On 28.10.2003, at 19:33, David Ayers wrote:
I wasn't sure whether I should reply to this, but since people on #GNUstep now started to ask me why EOF doesn't scale

;-)

let me give you some from an EOF based app I maintain :
# of EOModels: 8
# of EOEntities in a large model: 165
# of rows in large tables: multiple millions (at some installations)

Yes. I think I made my point not clear enough, of course you can write scalable applications using EOF - after all you can go down to the adaptor level if you wish. (there are of course other pretty big EOF projects (eg HDT which Nat! works on), and also at least 10 times as many projects as big and bigger based on "regular" access technology)

The issue is that to accomplish that you must go down a *lot* in the abstraction, so you basically loose a *lot* if not all of the advantages of EOF. And I more or less claim (though this is also very much depends on whether you are a EOF hardcore expert or not!) that for applications which deals with "usual" RDBMS datasets (which are *always* 10000+ rows, otherwise the use of an RDBMS in front is clearly overkill), EOF is way more trouble than gain.

Like with any tool set, you need to chose the correct tools for a specific task. EOF gives a wide range of tools. If you select the correct one for the task at hand, it scales rather well.

I wouldn't in general disagree. Strip down EOF to adaptor level and add some stuff which makes things easier (like an adaptor-datasource ;-) and you'll have a pretty performant toolset - I really do not disagree. But on the other side you do not have any "killer" advantages anymore, its still pretty good and certainly better than most of the raw DB APIs of other environments. The reasons why EOF is hyped are mostly (not completely!) the high level features which are based on the idea to map enterprise objects to database rows and this just doesn't scale. If you have 50.000 person entries with 150.000 address entries you just cannot afford to load all that as objects into memory just because you want to display "name", "city" and "street". Objects have a deep and inherent mismatch with the set approach taken by RDBMS. And yes, I know about all the hacks to workaround the issue like artificially creating subset entities etc, this is
a) only available to experts which know the hacks
b) those are hacks which you wouldn't need if you would access RDBMS as intended

Agreed, in a complex integrated framework like EOF it is a bit more tedious than the theory sounds, but with language features like poseAs: nearly the most internal techniques can be adapted to fit your needs. And when we get that far in GDL2 then we can attempt to find a superior solution.
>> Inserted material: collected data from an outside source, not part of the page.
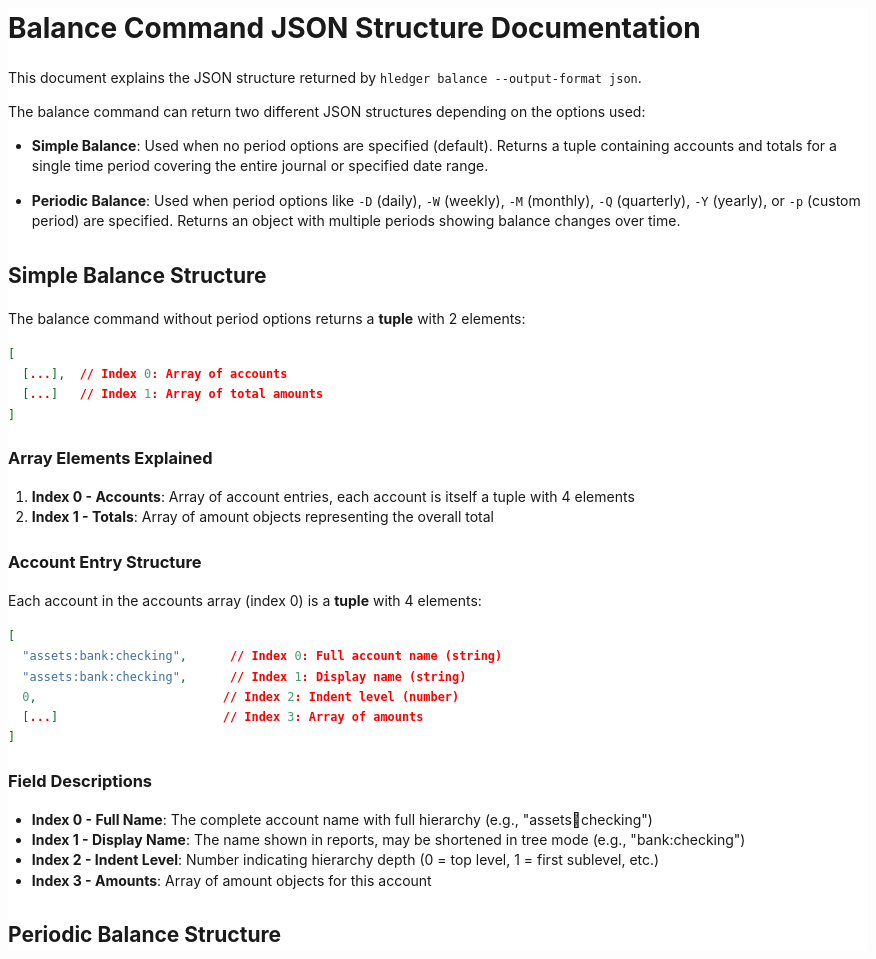 # Balance Command JSON Structure Documentation

This document explains the JSON structure returned by `hledger balance --output-format json`.

The balance command can return two different JSON structures depending on the options used:

- **Simple Balance**: Used when no period options are specified (default). Returns a tuple containing accounts and totals for a single time period covering the entire journal or specified date range.

- **Periodic Balance**: Used when period options like `-D` (daily), `-W` (weekly), `-M` (monthly), `-Q` (quarterly), `-Y` (yearly), or `-p` (custom period) are specified. Returns an object with multiple periods showing balance changes over time.

## Simple Balance Structure

The balance command without period options returns a **tuple** with 2 elements:

```json
[
  [...],  // Index 0: Array of accounts
  [...]   // Index 1: Array of total amounts
]
```

### Array Elements Explained

1. **Index 0 - Accounts**: Array of account entries, each account is itself a tuple with 4 elements
2. **Index 1 - Totals**: Array of amount objects representing the overall total

### Account Entry Structure

Each account in the accounts array (index 0) is a **tuple** with 4 elements:

```json
[
  "assets:bank:checking",      // Index 0: Full account name (string)
  "assets:bank:checking",      // Index 1: Display name (string)
  0,                          // Index 2: Indent level (number)
  [...]                       // Index 3: Array of amounts
]
```

### Field Descriptions

- **Index 0 - Full Name**: The complete account name with full hierarchy (e.g., "assets:bank:checking")
- **Index 1 - Display Name**: The name shown in reports, may be shortened in tree mode (e.g., "bank:checking")
- **Index 2 - Indent Level**: Number indicating hierarchy depth (0 = top level, 1 = first sublevel, etc.)
- **Index 3 - Amounts**: Array of amount objects for this account

## Periodic Balance Structure
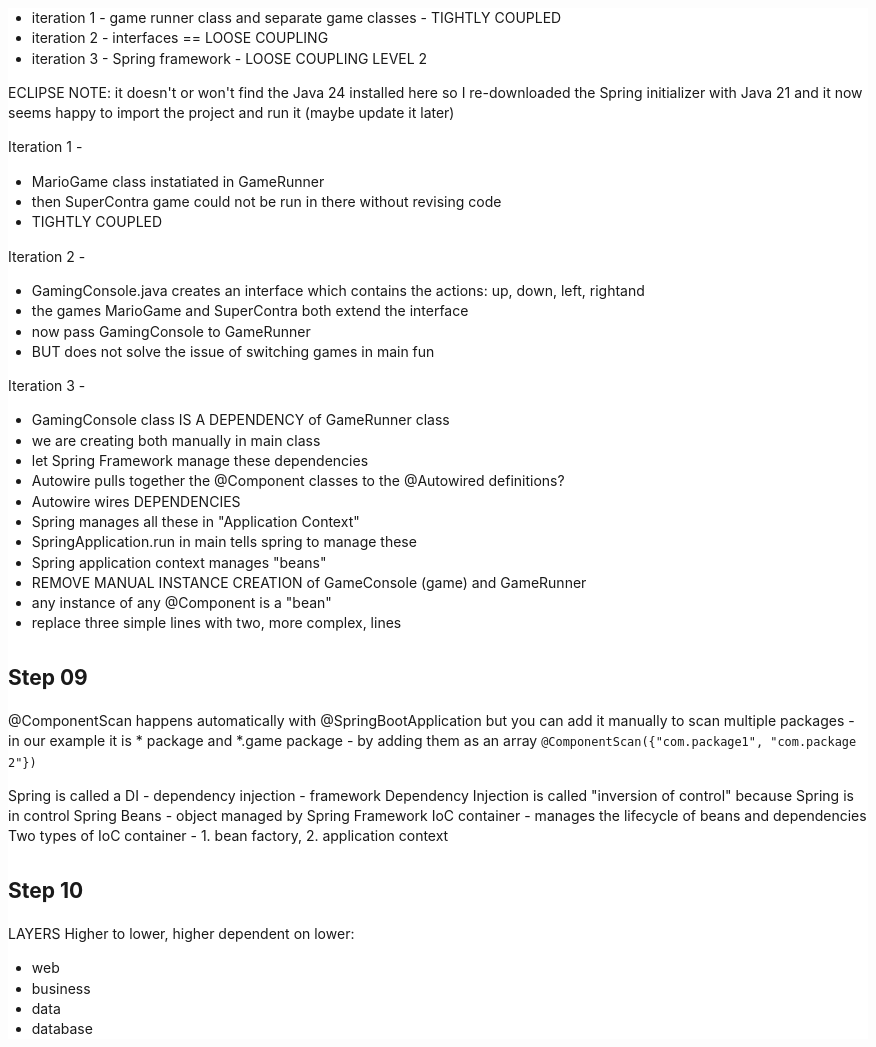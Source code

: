   - iteration 1 - game runner class and separate game classes - TIGHTLY COUPLED
  - iteration 2 - interfaces == LOOSE COUPLING
  - iteration 3 - Spring framework - LOOSE COUPLING LEVEL 2


ECLIPSE NOTE: it doesn't or won't find the Java 24 installed here so I re-downloaded the Spring initializer with Java 21 and it now seems happy to import the project and run it (maybe update it later)

Iteration 1 -
  - MarioGame class instatiated in GameRunner
  - then SuperContra game could not be run in there without revising code
  - TIGHTLY COUPLED

Iteration 2 - 
  - GamingConsole.java creates an interface which contains the actions: up, down, left, rightand 
  - the games MarioGame and SuperContra both extend the interface
  - now pass GamingConsole to GameRunner
  - BUT does not solve the issue of switching games in main fun

Iteration 3 -
  - GamingConsole class IS A DEPENDENCY of GameRunner class
  - we are creating both manually in main class
  - let Spring Framework manage these dependencies
  - Autowire pulls together the @Component classes to the @Autowired definitions?
  - Autowire wires DEPENDENCIES
  - Spring manages all these in "Application Context"
  - SpringApplication.run in main tells spring to manage these
  - Spring application context manages "beans"
  - REMOVE MANUAL INSTANCE CREATION of GameConsole (game) and GameRunner
  - any instance of any @Component is a "bean"
  - replace three simple lines with two, more complex, lines


## Step 09

@ComponentScan happens automatically with @SpringBootApplication but you can add it manually to scan multiple packages - in our example it is * package and *.game package - by adding them as an array
`@ComponentScan({"com.package1", "com.package2"})`

Spring is called a DI - dependency injection - framework
Dependency Injection is called "inversion of control" because Spring is in control
Spring Beans - object managed by Spring Framework
IoC container - manages the lifecycle of beans and dependencies
Two types of IoC container - 1. bean factory, 2. application context


## Step 10

LAYERS
Higher to lower, higher dependent on lower:
  - web
  - business
  - data
  - database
Well, as mentioned before I *really* do not want to educate someone about EOF! ;-) If it does the task for you - fine. I just found out of me that EOF just doesn't provide me anything I need but in contrary does a lot of things I certainly do not need.
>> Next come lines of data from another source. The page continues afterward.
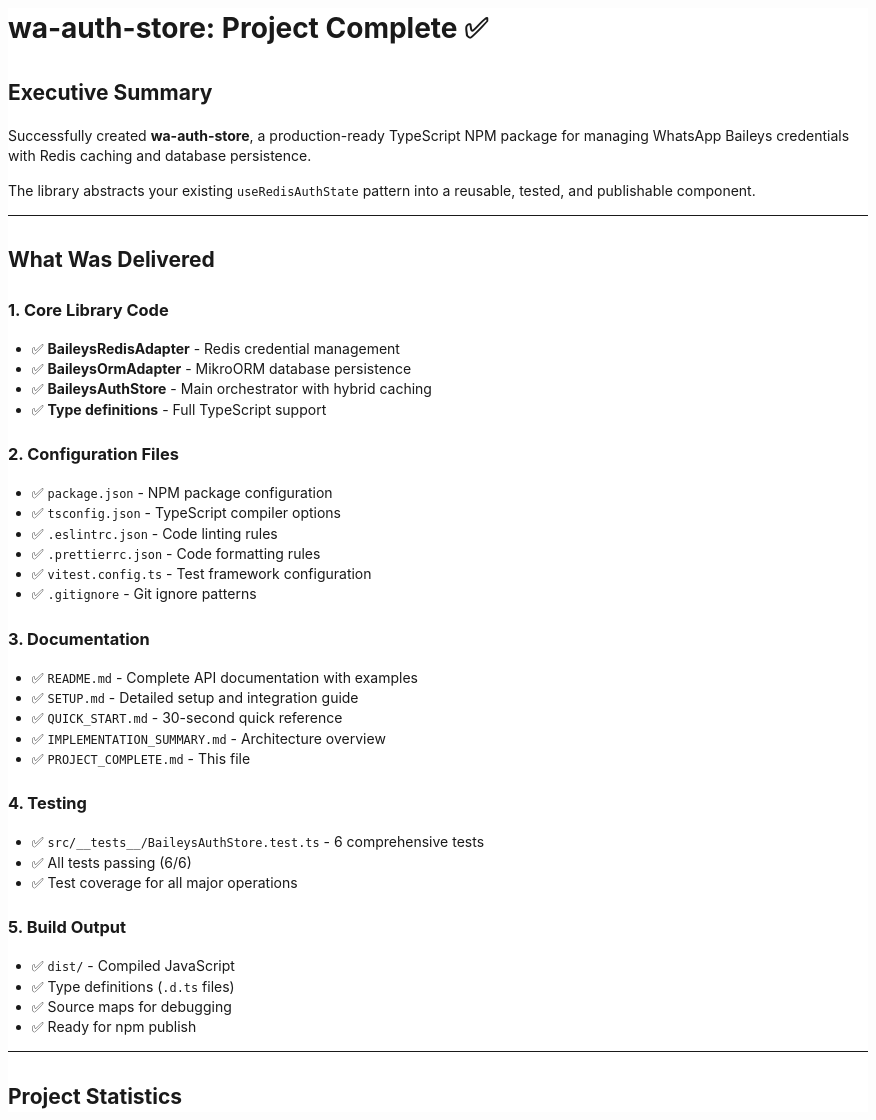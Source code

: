 # wa-auth-store: Project Complete ✅

## Executive Summary

Successfully created **wa-auth-store**, a production-ready TypeScript NPM package for managing WhatsApp Baileys credentials with Redis caching and database persistence.

The library abstracts your existing `useRedisAuthState` pattern into a reusable, tested, and publishable component.

---

## What Was Delivered

### 1. Core Library Code
- ✅ **BaileysRedisAdapter** - Redis credential management
- ✅ **BaileysOrmAdapter** - MikroORM database persistence
- ✅ **BaileysAuthStore** - Main orchestrator with hybrid caching
- ✅ **Type definitions** - Full TypeScript support

### 2. Configuration Files
- ✅ `package.json` - NPM package configuration
- ✅ `tsconfig.json` - TypeScript compiler options
- ✅ `.eslintrc.json` - Code linting rules
- ✅ `.prettierrc.json` - Code formatting rules
- ✅ `vitest.config.ts` - Test framework configuration
- ✅ `.gitignore` - Git ignore patterns

### 3. Documentation
- ✅ `README.md` - Complete API documentation with examples
- ✅ `SETUP.md` - Detailed setup and integration guide
- ✅ `QUICK_START.md` - 30-second quick reference
- ✅ `IMPLEMENTATION_SUMMARY.md` - Architecture overview
- ✅ `PROJECT_COMPLETE.md` - This file

### 4. Testing
- ✅ `src/__tests__/BaileysAuthStore.test.ts` - 6 comprehensive tests
- ✅ All tests passing (6/6)
- ✅ Test coverage for all major operations

### 5. Build Output
- ✅ `dist/` - Compiled JavaScript
- ✅ Type definitions (`.d.ts` files)
- ✅ Source maps for debugging
- ✅ Ready for npm publish

---

## Project Statistics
Now I'm sure that there are DB-tools sets that have better implicit scaling, and I know that people/companies have developed EOF extensions that add some asyncronous API that may belong in GDL2/EOF. Maybe we will see some of those in a GDL2 Additions library someday.

I definitely do not think that in the object-relation mapping area a lot of products exist which are as good as EOF! (well, I'm no expert on other products either ;-) You can basically extend my scalability issue to most other OR tools as well.

So yes, you can develop non-scalable applications with GDL2/EOF, but yes, you can make highly scalable applications with GDL2/EOF also.

Sure.

Please lets stop the discussion right here, so while I am open for further arguments, I do not really think that it takes us anywhere.